Lol I'm so heading for big trouble...I know it


----------



## rubberpower (Aug 16, 2011)

I am definitely making one of these. This to me seems like the perfect catch box. What do you think?


----------



## THWACK! (Nov 25, 2010)

rubberpower said:


> Here is a picture of my backstop when I was in Tulsa. I could stay inside and shoot through the window. Simple to put up and take down. I used 2 shepherd hooks and put a piece of 3/4 in. steel conduit across them. The stop is golf ball netting and the basket catches the ammo when it falls.


Nice 'n' simple!


----------



## THWACK! (Nov 25, 2010)

justplainduke said:


> Those are pretty nice!
> Here is mine:


The "DARTH VADER SHOOTIN' GALLERY"!


----------



## THWACK! (Nov 25, 2010)

slingshot_sniper said:


> Thanks duke,it started as a wire from a suitcase I just bent it like halfway then added two pillow cases( the wife will have a fit lol) split them down the sides leaving a bag kinda at the bottom then I reinforced it by putting a tee shirt behind it( my wife's tee shirt,now she'll have another fit lol) and that was it.


This man's got a soft touch to approaching the goals.

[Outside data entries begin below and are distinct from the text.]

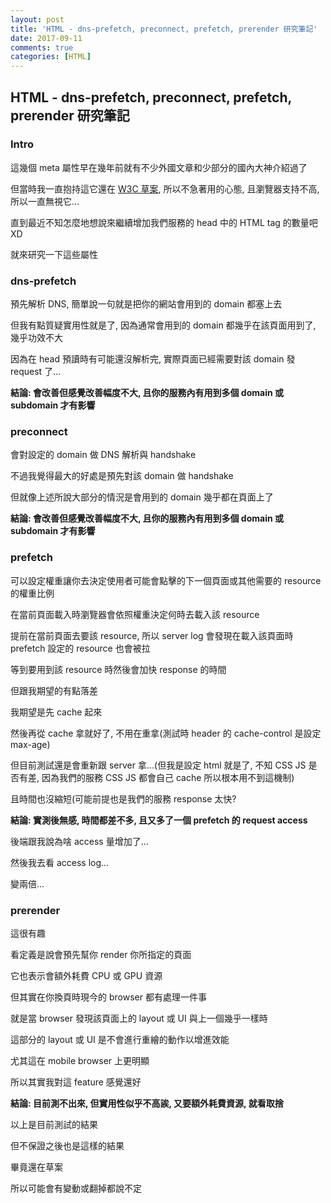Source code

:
 ```yaml
---
layout: post
title: 'HTML - dns-prefetch, preconnect, prefetch, prerender 研究筆記'
date: 2017-09-11
comments: true
categories: [HTML]
---
```

## HTML - dns-prefetch, preconnect, prefetch, prerender 研究筆記

### Intro

這幾個 meta 屬性早在幾年前就有不少外國文章和少部分的國內大神介紹過了

但當時我一直抱持這它還在 [W3C 草案](https://www.w3.org/TR/resource-hints/), 所以不急著用的心態, 且瀏覽器支持不高, 所以一直無視它...

直到最近不知怎麼地想說來繼續增加我們服務的 head 中的 HTML tag 的數量吧 XD

就來研究一下這些屬性

### dns-prefetch

預先解析 DNS, 簡單說一句就是把你的網站會用到的 domain 都塞上去

但我有點質疑實用性就是了, 因為通常會用到的 domain 都幾乎在該頁面用到了, 幾乎功效不大

因為在 head 預讀時有可能還沒解析完, 實際頁面已經需要對該 domain 發 request 了...

**結論: 會改善但感覺改善幅度不大, 且你的服務內有用到多個 domain 或 subdomain 才有影響**

### preconnect

會對設定的 domain 做 DNS 解析與 handshake

不過我覺得最大的好處是預先對該 domain 做 handshake

但就像上述所說大部分的情況是會用到的 domain 幾乎都在頁面上了

**結論: 會改善但感覺改善幅度不大, 且你的服務內有用到多個 domain 或 subdomain 才有影響**

### prefetch

可以設定權重讓你去決定使用者可能會點擊的下一個頁面或其他需要的 resource 的權重比例

在當前頁面載入時瀏覽器會依照權重決定何時去載入該 resource

提前在當前頁面去要該 resource, 所以 server log 會發現在載入該頁面時 prefetch 設定的 resource 也會被拉

等到要用到該 resource 時然後會加快 response 的時間

但跟我期望的有點落差

我期望是先 cache 起來

然後再從 cache 拿就好了, 不用在重拿(測試時 header 的 cache-control 是設定 max-age)

但目前測試還是會重新跟 server 拿...(但我是設定 html 就是了, 不知 CSS JS 是否有差, 因為我們的服務 CSS JS 都會自己 cache 所以根本用不到這機制)

且時間也沒縮短(可能前提也是我們的服務 response 太快?

**結論: 實測後無感, 時間都差不多, 且又多了一個 prefetch 的 request access**

後端跟我說為啥 access 量增加了...

然後我去看 access log...

變兩倍...

### prerender

這很有趣

看定義是說會預先幫你 render 你所指定的頁面

它也表示會額外耗費 CPU 或 GPU 資源

但其實在你換頁時現今的 browser 都有處理一件事

就是當 browser 發現該頁面上的 layout 或 UI 與上一個幾乎一樣時

這部分的 layout 或 UI 是不會進行重繪的動作以增進效能

尤其這在 mobile browser 上更明顯

所以其實我對這 feature 感覺還好

**結論: 目前測不出來, 但實用性似乎不高誒, 又要額外耗費資源, 就看取捨**

以上是目前測試的結果

但不保證之後也是這樣的結果

畢竟還在草案

所以可能會有變動或翻掉都說不定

Works perfectly, I'm sure.


----------



## Bob Fionda (Apr 6, 2011)

These are mine: a catch-box portable made of cardboard and a type of target with an old ravel-bag with a system to gather ammos.


----------



## THWACK! (Nov 25, 2010)

Bob Fionda said:


> These are mine: a catch-box portable made of cardboard and a type of target with an old ravel-bag with a system to gather ammos.


Now there's another thinking man!

Very good!

Just make sure you dump out the ammo before the TSA inspection. : )


----------



## SlingGal (Jun 18, 2011)

Wow great backstops! I love Thwack's catchbox!









Here's mine...simple cardboard box...


----------



## THWACK! (Nov 25, 2010)

Simple cardboard box'll do it! Especially with a mattress as a backup.

Nice going.


----------



## THWACK! (Nov 25, 2010)

NaturalFork said:


> great topic! I will post mine when I can. Although it is changing this weekend when I get my 55 gal drum.


...and on top of everything else, he's a musician!


----------